UNITED STATES
SECURITIES AND EXCHANGE COMMISSION
Washington, D.C. 20549
Form 8-K
CURRENT REPORT
Pursuant to Section 13 or 15(d) of the Securities Exchange Act of 1934
Date of Report (Date of earliest event reported): 01/21/2011
GLOBAL CROSSING LTD
(Exact name of registrant as specified in its charter)
Commission File Number: 001-16201
Bermuda | | 980189783 |
(State or other jurisdiction of | | (IRS Employer |
incorporation) | | Identification No.) |
Wessex House, 45 Reid Steet
Hamilton, Bermuda
HM12
(Address of principal executive offices, including zip code)
441-296-8600
(Registrant’s telephone number, including area code)
(Former name or former address, if changed since last report)
Check the appropriate box below if the Form 8-K filing is intended to simultaneously satisfy the filing obligation of the registrant under any of the following provisions:
[ ] Written communications pursuant to Rule 425 under the Securities Act (17 CFR 230.425)
[ ] Soliciting material pursuant to Rule 14a-12 under the Exchange Act (17 CFR 240.14a-12)
[ ] Pre-commencement communications pursuant to Rule 14d-2(b) under the Exchange Act (17 CFR 240.14d-2(b))
[ ] Pre-commencement communications pursuant to Rule 13e-4(c) under the Exchange Act (17 CFR 240.13e-4(c))

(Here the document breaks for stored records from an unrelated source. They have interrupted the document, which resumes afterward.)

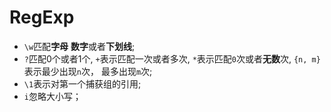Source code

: # RegExp

- `\w`匹配**字母** **数字**或者**下划线**;
- `?`匹配0个或者1个, `+`表示匹配一次或者多次, `*`表示匹配`0`次或者**无数**次, `{n, m}`表示最少出现`n`次， 最多出现`m`次;
- `\1`表示对第一个捕获组的引用;
- `i`忽略大小写；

Item 5.02. Departure of Directors or Certain Officers; Election of Directors; Appointment of Certain Officers; Compensatory Arrangements of Certain Officers
Effective January 21, 2011, the Board of Directors (the "Board") of Global Crossing Limited (the "Company") and the Compensation Committee of the Board (the "Compensation Committee") approved the Company's 2011 long-term incentive program (the "2011 Long-Term Incentive Program"). Under the 2011 Long-Term Incentive Program, the executive officers named in the Summary Compensation Table of the Company's proxy statement for its 2010 Annual General Meeting of Shareholders (the "Named Executive Officers") each received restricted stock units ("RSUs") and performance shares under the 2003 Global Crossing Limited Stock Incentive Plan. Effective the same date, the Board and the Compensation Committee also approved a reward program for certain employees of the Company (the "Special Rewards Program"). Each Named Executive Officer received RSUs under the Special Rewards Program. The number of RSUs and the target number of performance shares granted to the Named Executive Officers under the 2011 Long-Term Incentive Program and the Special Rewards Program are as follows: 2011 Long-Term Incentive Program Special Rewards Program
RSUs Target Performance Shares RSUs
John J. Legere 127,800 127,800 41,481
Hector R. Alonso 20,950 20,950 8,172
David R. Carey 22,950 22,950 10,417
Daniel J. Enright 22,950 22,950 9,805
John A. Kritzmacher 37,150 37,150 13,481
Each RSU, whether granted under the 2011 Long-Term Incentive Program or under the Special Rewards Program, entitles a Named Executive Officer to receive an unrestricted share of the Company's common stock on January 21, 2014, subject to his continued employment through that date and subject to earlier pro-rata vesting in the event of death or long-term disability; provided that all of Mr. Legere's unvested RSUs vest upon actual or constructive termination without cause (as determined in accordance with his employment agreement) or due to death or long-term disability. Each RSU will also vest in full upon a Change in Control (as defined in the 2003 Global Crossing Limited Stock Incentive Plan).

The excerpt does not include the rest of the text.